La tesi Marx, prosegue Sini, è che “la grande industria incorpora le gigantesche forze naturali e la stessa scienza che spiega le forze della natura. Corpi naturali e corpi artificiali, fatti ad arte per muoversi da soli, automaticamente. Ma al centro c’è il grande problema sempre saltato: uomo che è? Marx segnala una cosa fondamentale: non esiste una storia della formazione degli organi produttivi dell’uomo sociale, delle macchine, della evoluzione materiale del lavoro. Gli organi produttivi dell’uomo sociale sono la base materiale stessa di qualunque organizzazione della società. E aggiunge che bisogna considerare che, come dice Vico, nella citazione di Marx, la storia umana si distingue dalla storia naturale perché noi abbiamo fatto la prima ma non la seconda”. Così si deduce che corpo naturale e corpo sociale sono profondamente legati, e così il sociale s’incarna nel biologico. “Marx ed Engels furono i primi ad avvertire questo legame quando indagarono sulle patologie degli operai di Manchester. Ma sono il linguaggio e le parole che indicano il cammino di comprensione e di liberazione degli uomini rispetto alla vita e alla morte, a Eros e Thanatos, che riepilogano il vissuto su questa Terra. La parola mi rende cosciente, perché così, come diceva Kant, noi umani siamo usciti dal paradiso terrestre della stupidità animale”.
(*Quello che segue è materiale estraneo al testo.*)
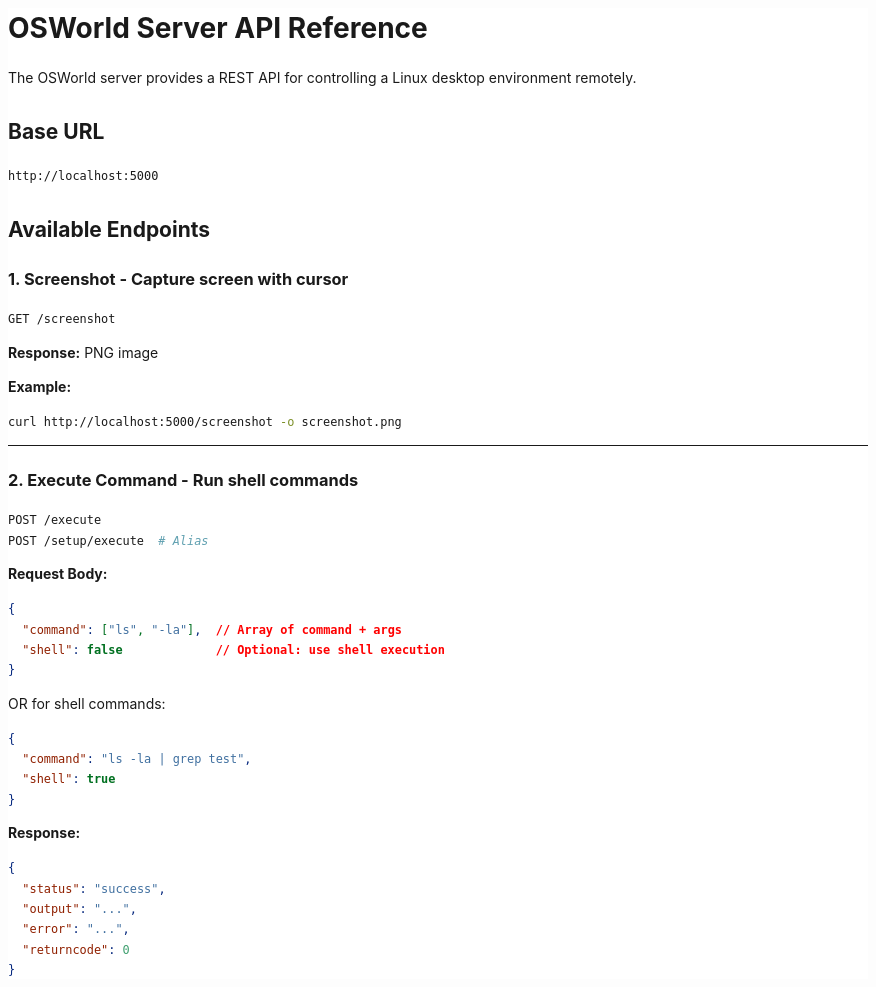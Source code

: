 # OSWorld Server API Reference

The OSWorld server provides a REST API for controlling a Linux desktop environment remotely.

## Base URL
```
http://localhost:5000
```

## Available Endpoints

### 1. **Screenshot** - Capture screen with cursor
```bash
GET /screenshot
```

**Response:** PNG image

**Example:**
```bash
curl http://localhost:5000/screenshot -o screenshot.png
```

---

### 2. **Execute Command** - Run shell commands
```bash
POST /execute
POST /setup/execute  # Alias
```

**Request Body:**
```json
{
  "command": ["ls", "-la"],  // Array of command + args
  "shell": false             // Optional: use shell execution
}
```

OR for shell commands:
```json
{
  "command": "ls -la | grep test",
  "shell": true
}
```

**Response:**
```json
{
  "status": "success",
  "output": "...",
  "error": "...",
  "returncode": 0
}
```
Carlo Sini a questo punto è chiarissimo nell’affrontare un tema filosoficamente difficile, messo da decenni in crisi da una visione distorta del rapporto uomo-macchina-mondo: “affrontando questo destino siamo andati al di là del destino dell’animale, e dunque il dato naturale nell’uomo è sempre epigenetico, sociale. L’umano è una costruzione, non solo della conoscenza umana, ma del lavoro umano”. Si costruisce questa identità umana “per tenere insieme la comunità che sopporta e supporta l’umanità, in una globalità che ci insegna a stare nella condizione umana e a promuoverla senza fine”. Questo si dovrebbe insegnare a scuola e nelle università, afferma infine Sini. “Si crede davvero di insegnare perché si insegnano i significati scritti nel manualetto? No, è sbagliato. Non esiste alcuna disciplina che esaurirà mai la complessità del sapere e della stessa condizione umana, dei vissuti. Ecco perché è necessaria la transdisciplinarietà, che tiene assieme le conoscenze, tutte. Insomma, nelle nostre scuole dovremmo smettere l’abitudine di trasmettere nozioni, ma cercare di far scoprire agli studenti la complessità del sapere, e la sua bellezza. Ma è una rivoluzione enorme e tremenda”.